** Opening Input data block **
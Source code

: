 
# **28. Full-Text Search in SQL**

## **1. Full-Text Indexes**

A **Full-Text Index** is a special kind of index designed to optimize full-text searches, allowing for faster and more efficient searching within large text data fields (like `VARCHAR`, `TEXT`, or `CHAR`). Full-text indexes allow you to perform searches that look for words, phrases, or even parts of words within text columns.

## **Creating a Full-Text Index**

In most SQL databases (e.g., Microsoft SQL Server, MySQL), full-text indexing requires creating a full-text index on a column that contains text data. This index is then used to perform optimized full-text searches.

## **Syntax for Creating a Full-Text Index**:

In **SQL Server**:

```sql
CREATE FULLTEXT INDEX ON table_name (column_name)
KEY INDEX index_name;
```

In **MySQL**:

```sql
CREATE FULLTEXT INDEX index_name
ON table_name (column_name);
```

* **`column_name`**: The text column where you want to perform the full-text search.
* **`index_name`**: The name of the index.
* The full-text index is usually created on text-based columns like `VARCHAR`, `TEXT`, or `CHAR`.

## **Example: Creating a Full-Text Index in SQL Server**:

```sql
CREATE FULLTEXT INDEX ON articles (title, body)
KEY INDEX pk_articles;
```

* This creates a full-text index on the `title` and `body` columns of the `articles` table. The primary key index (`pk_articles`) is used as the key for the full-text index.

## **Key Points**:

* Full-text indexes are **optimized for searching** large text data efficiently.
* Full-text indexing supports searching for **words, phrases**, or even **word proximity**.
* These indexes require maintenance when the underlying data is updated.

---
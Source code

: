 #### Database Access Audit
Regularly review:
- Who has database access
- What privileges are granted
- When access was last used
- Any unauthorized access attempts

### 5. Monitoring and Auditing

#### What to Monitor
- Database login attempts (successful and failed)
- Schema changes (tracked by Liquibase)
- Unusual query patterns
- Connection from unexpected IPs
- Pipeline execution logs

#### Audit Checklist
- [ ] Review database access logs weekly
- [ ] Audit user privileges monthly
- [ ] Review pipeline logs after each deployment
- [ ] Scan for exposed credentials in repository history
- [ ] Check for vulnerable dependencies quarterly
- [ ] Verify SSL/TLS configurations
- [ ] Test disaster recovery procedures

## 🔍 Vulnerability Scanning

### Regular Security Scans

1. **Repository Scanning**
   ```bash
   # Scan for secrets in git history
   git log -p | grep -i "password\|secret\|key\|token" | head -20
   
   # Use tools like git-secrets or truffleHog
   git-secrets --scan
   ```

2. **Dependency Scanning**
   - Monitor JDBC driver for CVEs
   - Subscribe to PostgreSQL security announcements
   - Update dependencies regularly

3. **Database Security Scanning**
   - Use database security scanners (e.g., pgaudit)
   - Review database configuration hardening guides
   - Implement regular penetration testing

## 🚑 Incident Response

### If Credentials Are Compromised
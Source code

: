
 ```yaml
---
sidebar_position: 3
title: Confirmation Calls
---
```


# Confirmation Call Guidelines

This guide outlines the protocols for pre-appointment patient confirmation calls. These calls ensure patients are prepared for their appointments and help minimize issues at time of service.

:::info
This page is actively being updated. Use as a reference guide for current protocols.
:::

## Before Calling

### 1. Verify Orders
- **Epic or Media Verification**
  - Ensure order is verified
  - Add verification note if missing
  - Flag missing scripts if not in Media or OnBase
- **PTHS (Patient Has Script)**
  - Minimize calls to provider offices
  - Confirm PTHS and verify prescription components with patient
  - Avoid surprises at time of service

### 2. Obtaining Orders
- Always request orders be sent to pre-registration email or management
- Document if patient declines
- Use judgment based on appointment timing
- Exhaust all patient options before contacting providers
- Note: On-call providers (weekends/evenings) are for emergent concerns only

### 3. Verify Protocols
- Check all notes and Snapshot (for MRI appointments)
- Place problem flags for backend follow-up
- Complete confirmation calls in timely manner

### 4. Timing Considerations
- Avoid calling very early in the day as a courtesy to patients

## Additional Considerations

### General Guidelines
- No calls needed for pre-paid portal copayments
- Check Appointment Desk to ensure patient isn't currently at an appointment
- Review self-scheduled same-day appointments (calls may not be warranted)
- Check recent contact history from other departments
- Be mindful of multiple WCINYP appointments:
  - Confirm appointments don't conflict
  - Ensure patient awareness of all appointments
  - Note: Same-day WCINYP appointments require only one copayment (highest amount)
** Closing Input data block **
**Your assignment**
Return every entry verbatim.

**Exercise output**
Source code

: 
# **28. Full-Text Search in SQL**

## **1. Full-Text Indexes**

A **Full-Text Index** is a special kind of index designed to optimize full-text searches, allowing for faster and more efficient searching within large text data fields (like `VARCHAR`, `TEXT`, or `CHAR`). Full-text indexes allow you to perform searches that look for words, phrases, or even parts of words within text columns.

## **Creating a Full-Text Index**

In most SQL databases (e.g., Microsoft SQL Server, MySQL), full-text indexing requires creating a full-text index on a column that contains text data. This index is then used to perform optimized full-text searches.

## **Syntax for Creating a Full-Text Index**:

In **SQL Server**:

```sql
CREATE FULLTEXT INDEX ON table_name (column_name)
KEY INDEX index_name;
```

In **MySQL**:

```sql
CREATE FULLTEXT INDEX index_name
ON table_name (column_name);
```

* **`column_name`**: The text column where you want to perform the full-text search.
* **`index_name`**: The name of the index.
* The full-text index is usually created on text-based columns like `VARCHAR`, `TEXT`, or `CHAR`.

## **Example: Creating a Full-Text Index in SQL Server**:

```sql
CREATE FULLTEXT INDEX ON articles (title, body)
KEY INDEX pk_articles;
```

* This creates a full-text index on the `title` and `body` columns of the `articles` table. The primary key index (`pk_articles`) is used as the key for the full-text index.

## **Key Points**:

* Full-text indexes are **optimized for searching** large text data efficiently.
* Full-text indexing supports searching for **words, phrases**, or even **word proximity**.
* These indexes require maintenance when the underlying data is updated.

---
Source code

: #### Database Access Audit
Regularly review:
- Who has database access
- What privileges are granted
- When access was last used
- Any unauthorized access attempts

### 5. Monitoring and Auditing

#### What to Monitor
- Database login attempts (successful and failed)
- Schema changes (tracked by Liquibase)
- Unusual query patterns
- Connection from unexpected IPs
- Pipeline execution logs

#### Audit Checklist
- [ ] Review database access logs weekly
- [ ] Audit user privileges monthly
- [ ] Review pipeline logs after each deployment
- [ ] Scan for exposed credentials in repository history
- [ ] Check for vulnerable dependencies quarterly
- [ ] Verify SSL/TLS configurations
- [ ] Test disaster recovery procedures

## 🔍 Vulnerability Scanning

### Regular Security Scans

1. **Repository Scanning**
   ```bash
   # Scan for secrets in git history
   git log -p | grep -i "password\|secret\|key\|token" | head -20
   
   # Use tools like git-secrets or truffleHog
   git-secrets --scan
   ```

2. **Dependency Scanning**
   - Monitor JDBC driver for CVEs
   - Subscribe to PostgreSQL security announcements
   - Update dependencies regularly

3. **Database Security Scanning**
   - Use database security scanners (e.g., pgaudit)
   - Review database configuration hardening guides
   - Implement regular penetration testing

## 🚑 Incident Response

### If Credentials Are Compromised
Source code

:
 ```yaml
---
sidebar_position: 3
title: Confirmation Calls
---
```


# Confirmation Call Guidelines

This guide outlines the protocols for pre-appointment patient confirmation calls. These calls ensure patients are prepared for their appointments and help minimize issues at time of service.

:::info
This page is actively being updated. Use as a reference guide for current protocols.
:::

## Before Calling

### 1. Verify Orders
- **Epic or Media Verification**
  - Ensure order is verified
  - Add verification note if missing
  - Flag missing scripts if not in Media or OnBase
- **PTHS (Patient Has Script)**
  - Minimize calls to provider offices
  - Confirm PTHS and verify prescription components with patient
  - Avoid surprises at time of service

### 2. Obtaining Orders
- Always request orders be sent to pre-registration email or management
- Document if patient declines
- Use judgment based on appointment timing
- Exhaust all patient options before contacting providers
- Note: On-call providers (weekends/evenings) are for emergent concerns only

### 3. Verify Protocols
- Check all notes and Snapshot (for MRI appointments)
- Place problem flags for backend follow-up
- Complete confirmation calls in timely manner

### 4. Timing Considerations
- Avoid calling very early in the day as a courtesy to patients

## Additional Considerations

### General Guidelines
- No calls needed for pre-paid portal copayments
- Check Appointment Desk to ensure patient isn't currently at an appointment
- Review self-scheduled same-day appointments (calls may not be warranted)
- Check recent contact history from other departments
- Be mindful of multiple WCINYP appointments:
  - Confirm appointments don't conflict
  - Ensure patient awareness of all appointments
  - Note: Same-day WCINYP appointments require only one copayment (highest amount)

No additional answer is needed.